Exercise inputs -
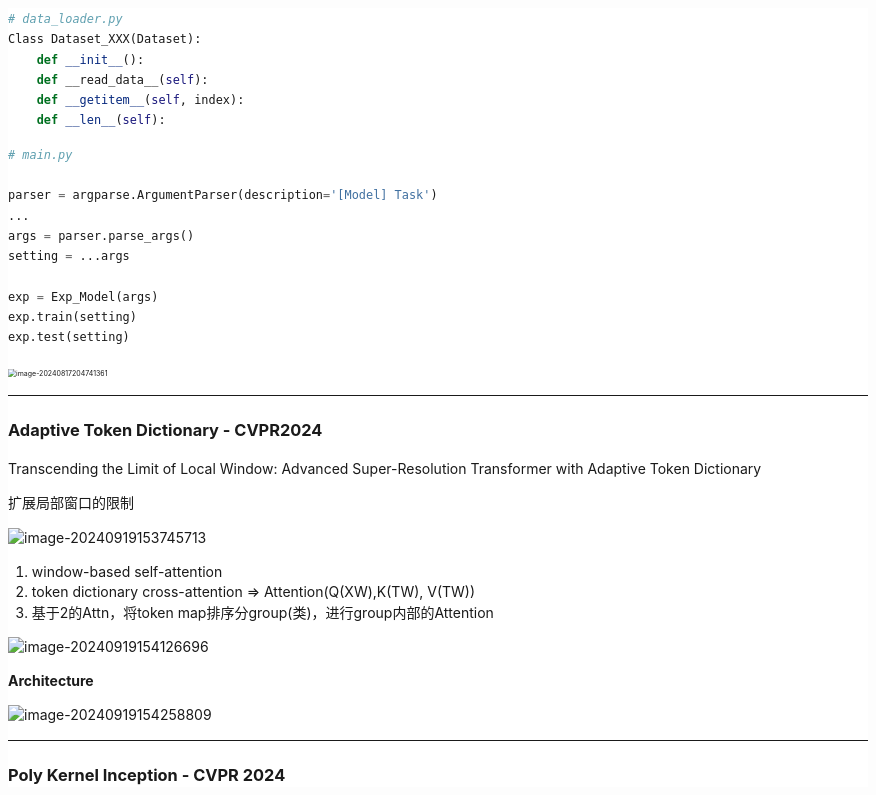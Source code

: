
 ```python
# data_loader.py
Class Dataset_XXX(Dataset):
    def __init__():
    def __read_data__(self):
    def __getitem__(self, index):
    def __len__(self):
```

```python
# main.py

parser = argparse.ArgumentParser(description='[Model] Task')
...
args = parser.parse_args()
setting = ...args

exp = Exp_Model(args)
exp.train(setting)
exp.test(setting)
```

<img src="http://verification.longcoding.top/Fr4gDWDQ5ks4NCuXHRCQ-UOBW3f6" alt="image-20240817204741361" style="zoom: 50%;" />



---

### Adaptive Token Dictionary  - CVPR2024

Transcending the Limit of Local Window: Advanced Super-Resolution Transformer with Adaptive Token Dictionary



扩展局部窗口的限制

![image-20240919153745713](http://verification.longcoding.top/FvL2v53zt2HNJxfaf6DoqKEZxUQv)

1. window-based self-attention
2. token dictionary cross-attention => Attention(Q(XW),K(TW), V(TW))
3. 基于2的Attn，将token map排序分group(类)，进行group内部的Attention



![image-20240919154126696](http://verification.longcoding.top/Fm6YWCM2vD3r3UYGENn7woDqo_2r)



**Architecture**

![image-20240919154258809](http://verification.longcoding.top/FsliGkn-Ia9KlymRQrFUZZaff_H5)





---

### Poly Kernel Inception  - CVPR 2024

Brief -
For every line above, produce an exact transcription that omits the images.

Solution -
Source code

:
 ```python
# data_loader.py
Class Dataset_XXX(Dataset):
    def __init__():
    def __read_data__(self):
    def __getitem__(self, index):
    def __len__(self):
```

```python
# main.py

parser = argparse.ArgumentParser(description='[Model] Task')
...
args = parser.parse_args()
setting = ...args

exp = Exp_Model(args)
exp.train(setting)
exp.test(setting)
```

<img src="http://verification.longcoding.top/Fr4gDWDQ5ks4NCuXHRCQ-UOBW3f6" alt="image-20240817204741361" style="zoom: 50%;" />



---

### Adaptive Token Dictionary  - CVPR2024

Transcending the Limit of Local Window: Advanced Super-Resolution Transformer with Adaptive Token Dictionary



扩展局部窗口的限制

![image-20240919153745713](http://verification.longcoding.top/FvL2v53zt2HNJxfaf6DoqKEZxUQv)

1. window-based self-attention
2. token dictionary cross-attention => Attention(Q(XW),K(TW), V(TW))
3. 基于2的Attn，将token map排序分group(类)，进行group内部的Attention



![image-20240919154126696](http://verification.longcoding.top/Fm6YWCM2vD3r3UYGENn7woDqo_2r)



**Architecture**

![image-20240919154258809](http://verification.longcoding.top/FsliGkn-Ia9KlymRQrFUZZaff_H5)





---

### Poly Kernel Inception  - CVPR 2024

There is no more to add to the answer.